╭─ GIVEN DATA
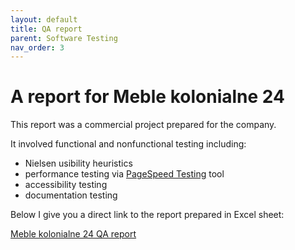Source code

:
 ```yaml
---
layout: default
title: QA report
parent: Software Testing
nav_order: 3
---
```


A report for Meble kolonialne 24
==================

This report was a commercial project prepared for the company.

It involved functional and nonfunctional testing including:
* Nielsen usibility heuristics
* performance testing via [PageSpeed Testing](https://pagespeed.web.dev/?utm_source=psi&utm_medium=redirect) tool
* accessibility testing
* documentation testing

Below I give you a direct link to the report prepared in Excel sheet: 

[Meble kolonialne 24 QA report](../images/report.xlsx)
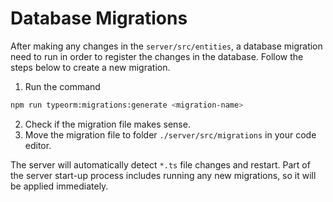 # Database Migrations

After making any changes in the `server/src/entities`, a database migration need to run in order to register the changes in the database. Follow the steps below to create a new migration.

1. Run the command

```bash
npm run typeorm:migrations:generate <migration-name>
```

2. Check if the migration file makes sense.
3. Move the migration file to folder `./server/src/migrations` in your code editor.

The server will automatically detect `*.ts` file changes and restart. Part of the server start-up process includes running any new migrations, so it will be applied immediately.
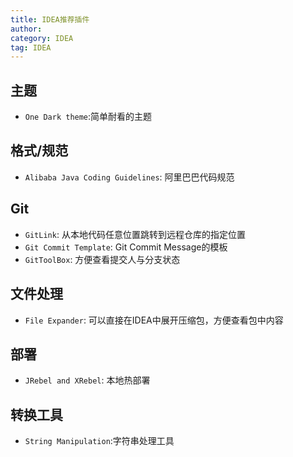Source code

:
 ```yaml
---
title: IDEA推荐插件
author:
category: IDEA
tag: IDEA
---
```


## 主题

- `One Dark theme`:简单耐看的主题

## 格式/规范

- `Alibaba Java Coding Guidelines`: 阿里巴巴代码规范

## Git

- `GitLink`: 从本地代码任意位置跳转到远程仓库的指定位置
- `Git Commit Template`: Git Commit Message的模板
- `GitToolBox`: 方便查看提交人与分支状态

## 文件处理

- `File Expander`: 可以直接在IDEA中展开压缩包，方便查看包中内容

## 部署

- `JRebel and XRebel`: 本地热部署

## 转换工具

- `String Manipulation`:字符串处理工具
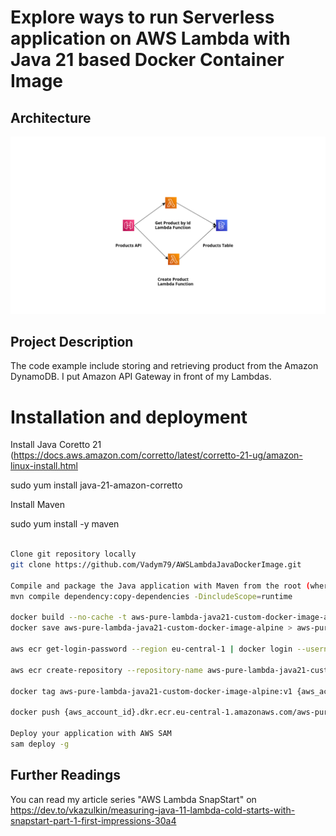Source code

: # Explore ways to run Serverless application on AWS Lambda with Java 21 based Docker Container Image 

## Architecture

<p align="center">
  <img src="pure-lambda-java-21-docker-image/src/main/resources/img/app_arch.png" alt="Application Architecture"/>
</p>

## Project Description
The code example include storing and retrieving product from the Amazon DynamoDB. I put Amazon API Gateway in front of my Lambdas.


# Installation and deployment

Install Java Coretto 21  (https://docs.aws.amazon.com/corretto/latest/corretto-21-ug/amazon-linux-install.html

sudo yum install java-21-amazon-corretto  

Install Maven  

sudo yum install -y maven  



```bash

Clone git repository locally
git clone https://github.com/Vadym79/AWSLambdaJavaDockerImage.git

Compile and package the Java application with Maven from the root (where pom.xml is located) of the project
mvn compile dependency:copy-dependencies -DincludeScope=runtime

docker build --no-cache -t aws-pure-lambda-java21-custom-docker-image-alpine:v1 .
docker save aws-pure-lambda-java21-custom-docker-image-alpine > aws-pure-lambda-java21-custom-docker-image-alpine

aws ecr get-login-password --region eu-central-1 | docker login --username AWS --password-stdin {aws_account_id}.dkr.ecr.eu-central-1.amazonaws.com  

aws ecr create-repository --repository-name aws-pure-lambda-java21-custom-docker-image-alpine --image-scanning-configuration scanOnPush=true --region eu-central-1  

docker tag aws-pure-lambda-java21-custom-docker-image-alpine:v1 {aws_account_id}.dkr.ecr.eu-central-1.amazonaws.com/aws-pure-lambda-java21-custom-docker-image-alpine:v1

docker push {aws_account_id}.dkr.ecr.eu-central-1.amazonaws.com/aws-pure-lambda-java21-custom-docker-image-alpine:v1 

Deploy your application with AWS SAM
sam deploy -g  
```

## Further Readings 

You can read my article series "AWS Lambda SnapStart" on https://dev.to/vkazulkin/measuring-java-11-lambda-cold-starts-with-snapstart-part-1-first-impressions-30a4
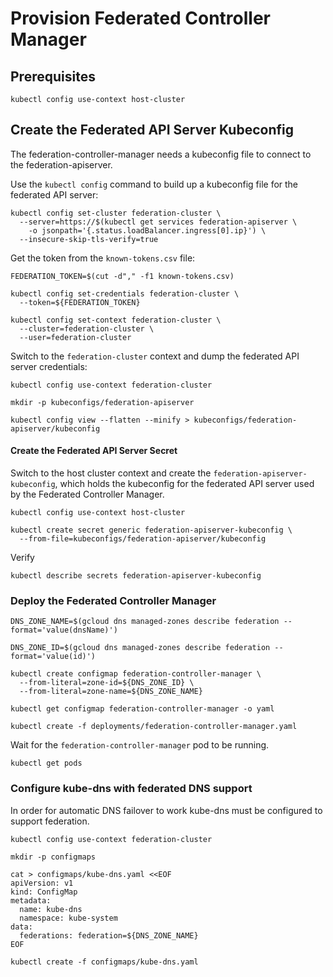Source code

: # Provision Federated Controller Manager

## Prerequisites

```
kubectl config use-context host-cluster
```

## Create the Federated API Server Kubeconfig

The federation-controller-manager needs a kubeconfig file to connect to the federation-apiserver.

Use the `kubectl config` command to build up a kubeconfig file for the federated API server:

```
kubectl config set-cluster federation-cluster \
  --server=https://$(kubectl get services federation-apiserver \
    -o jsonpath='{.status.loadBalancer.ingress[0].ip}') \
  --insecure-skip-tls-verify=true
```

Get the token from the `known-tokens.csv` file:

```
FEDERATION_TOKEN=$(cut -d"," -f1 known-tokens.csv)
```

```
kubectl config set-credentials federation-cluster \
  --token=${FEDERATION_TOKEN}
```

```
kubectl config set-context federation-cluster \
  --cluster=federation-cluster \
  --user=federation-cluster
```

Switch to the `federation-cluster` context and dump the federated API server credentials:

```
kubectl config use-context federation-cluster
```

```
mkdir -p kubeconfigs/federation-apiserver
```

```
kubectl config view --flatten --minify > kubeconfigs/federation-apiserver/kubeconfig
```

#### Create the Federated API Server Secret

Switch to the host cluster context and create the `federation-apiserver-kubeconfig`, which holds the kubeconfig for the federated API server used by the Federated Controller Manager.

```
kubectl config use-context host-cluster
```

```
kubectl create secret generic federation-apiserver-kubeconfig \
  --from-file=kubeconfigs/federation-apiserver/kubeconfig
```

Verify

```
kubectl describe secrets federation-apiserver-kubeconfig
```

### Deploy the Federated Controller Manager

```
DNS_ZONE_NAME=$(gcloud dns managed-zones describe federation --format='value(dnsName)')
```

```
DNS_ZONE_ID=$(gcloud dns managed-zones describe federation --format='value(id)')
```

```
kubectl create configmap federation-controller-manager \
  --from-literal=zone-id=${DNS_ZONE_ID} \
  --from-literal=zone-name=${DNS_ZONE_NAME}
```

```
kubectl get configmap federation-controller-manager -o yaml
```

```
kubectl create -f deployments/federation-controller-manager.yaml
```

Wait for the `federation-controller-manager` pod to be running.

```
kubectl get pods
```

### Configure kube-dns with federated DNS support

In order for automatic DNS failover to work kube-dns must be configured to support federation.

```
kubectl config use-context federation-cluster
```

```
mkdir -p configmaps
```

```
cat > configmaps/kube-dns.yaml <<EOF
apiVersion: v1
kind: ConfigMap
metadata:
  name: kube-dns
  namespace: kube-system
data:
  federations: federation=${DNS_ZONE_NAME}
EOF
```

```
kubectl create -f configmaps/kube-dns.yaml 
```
╰─
- _PROBLEM DETAILS_
Go through the entries above and count the lines containing "alpine". Give the number only.

- _COMPLETED TASK_
5